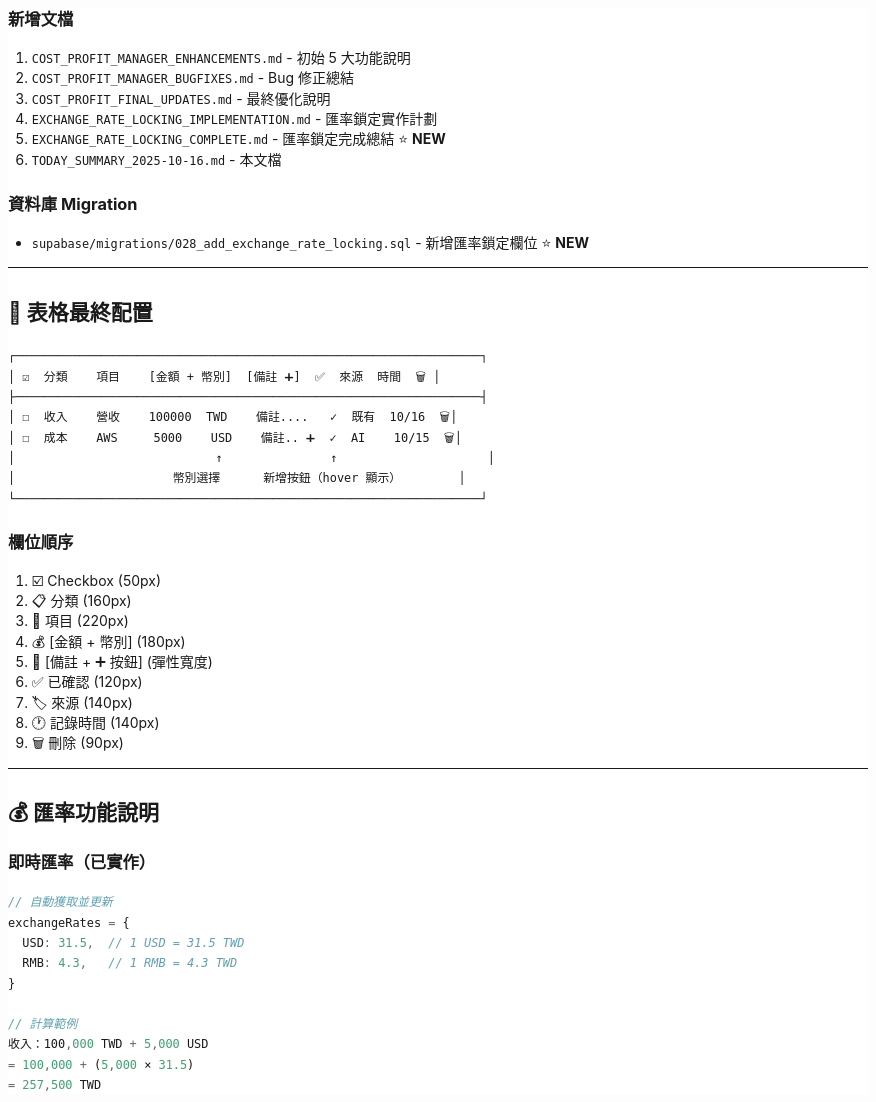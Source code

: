 ### **新增文檔**
1. `COST_PROFIT_MANAGER_ENHANCEMENTS.md` - 初始 5 大功能說明
2. `COST_PROFIT_MANAGER_BUGFIXES.md` - Bug 修正總結
3. `COST_PROFIT_FINAL_UPDATES.md` - 最終優化說明
4. `EXCHANGE_RATE_LOCKING_IMPLEMENTATION.md` - 匯率鎖定實作計劃
5. `EXCHANGE_RATE_LOCKING_COMPLETE.md` - 匯率鎖定完成總結 ⭐ **NEW**
6. `TODAY_SUMMARY_2025-10-16.md` - 本文檔

### **資料庫 Migration**
- `supabase/migrations/028_add_exchange_rate_locking.sql` - 新增匯率鎖定欄位 ⭐ **NEW**

---

## 🎨 表格最終配置

```
┌─────────────────────────────────────────────────────────────────┐
│ ☑️  分類    項目    [金額 + 幣別]  [備註 ➕]  ✅  來源  時間  🗑️ │
├─────────────────────────────────────────────────────────────────┤
│ ☐  收入    營收    100000  TWD    備註....   ✓  既有  10/16  🗑│
│ ☐  成本    AWS     5000    USD    備註.. ➕  ✓  AI    10/15  🗑│
│                            ↑               ↑                     │
│                      幣別選擇      新增按鈕（hover 顯示）        │
└─────────────────────────────────────────────────────────────────┘
```

### **欄位順序**
1. ☑️ Checkbox (50px)
2. 📋 分類 (160px)
3. 📝 項目 (220px)
4. 💰 [金額 + 幣別] (180px)
5. 📄 [備註 + ➕ 按鈕] (彈性寬度)
6. ✅ 已確認 (120px)
7. 🏷️ 來源 (140px)
8. 🕐 記錄時間 (140px)
9. 🗑️ 刪除 (90px)

---

## 💰 匯率功能說明

### **即時匯率（已實作）**
```typescript
// 自動獲取並更新
exchangeRates = {
  USD: 31.5,  // 1 USD = 31.5 TWD
  RMB: 4.3,   // 1 RMB = 4.3 TWD
}

// 計算範例
收入：100,000 TWD + 5,000 USD
= 100,000 + (5,000 × 31.5)
= 257,500 TWD
```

◇ ◇ ◇

### WORK INSTRUCTION
Without including any picture, reproduce the material above word for word.

### OUTPUT OF THE EXERCISE
Source code

: ### **新增文檔**
1. `COST_PROFIT_MANAGER_ENHANCEMENTS.md` - 初始 5 大功能說明
2. `COST_PROFIT_MANAGER_BUGFIXES.md` - Bug 修正總結
3. `COST_PROFIT_FINAL_UPDATES.md` - 最終優化說明
4. `EXCHANGE_RATE_LOCKING_IMPLEMENTATION.md` - 匯率鎖定實作計劃
5. `EXCHANGE_RATE_LOCKING_COMPLETE.md` - 匯率鎖定完成總結 ⭐ **NEW**
6. `TODAY_SUMMARY_2025-10-16.md` - 本文檔

### **資料庫 Migration**
- `supabase/migrations/028_add_exchange_rate_locking.sql` - 新增匯率鎖定欄位 ⭐ **NEW**

---

## 🎨 表格最終配置

```
┌─────────────────────────────────────────────────────────────────┐
│ ☑️  分類    項目    [金額 + 幣別]  [備註 ➕]  ✅  來源  時間  🗑️ │
├─────────────────────────────────────────────────────────────────┤
│ ☐  收入    營收    100000  TWD    備註....   ✓  既有  10/16  🗑│
│ ☐  成本    AWS     5000    USD    備註.. ➕  ✓  AI    10/15  🗑│
│                            ↑               ↑                     │
│                      幣別選擇      新增按鈕（hover 顯示）        │
└─────────────────────────────────────────────────────────────────┘
```

### **欄位順序**
1. ☑️ Checkbox (50px)
2. 📋 分類 (160px)
3. 📝 項目 (220px)
4. 💰 [金額 + 幣別] (180px)
5. 📄 [備註 + ➕ 按鈕] (彈性寬度)
6. ✅ 已確認 (120px)
7. 🏷️ 來源 (140px)
8. 🕐 記錄時間 (140px)
9. 🗑️ 刪除 (90px)

---

## 💰 匯率功能說明

### **即時匯率（已實作）**
```typescript
// 自動獲取並更新
exchangeRates = {
  USD: 31.5,  // 1 USD = 31.5 TWD
  RMB: 4.3,   // 1 RMB = 4.3 TWD
}

// 計算範例
收入：100,000 TWD + 5,000 USD
= 100,000 + (5,000 × 31.5)
= 257,500 TWD
```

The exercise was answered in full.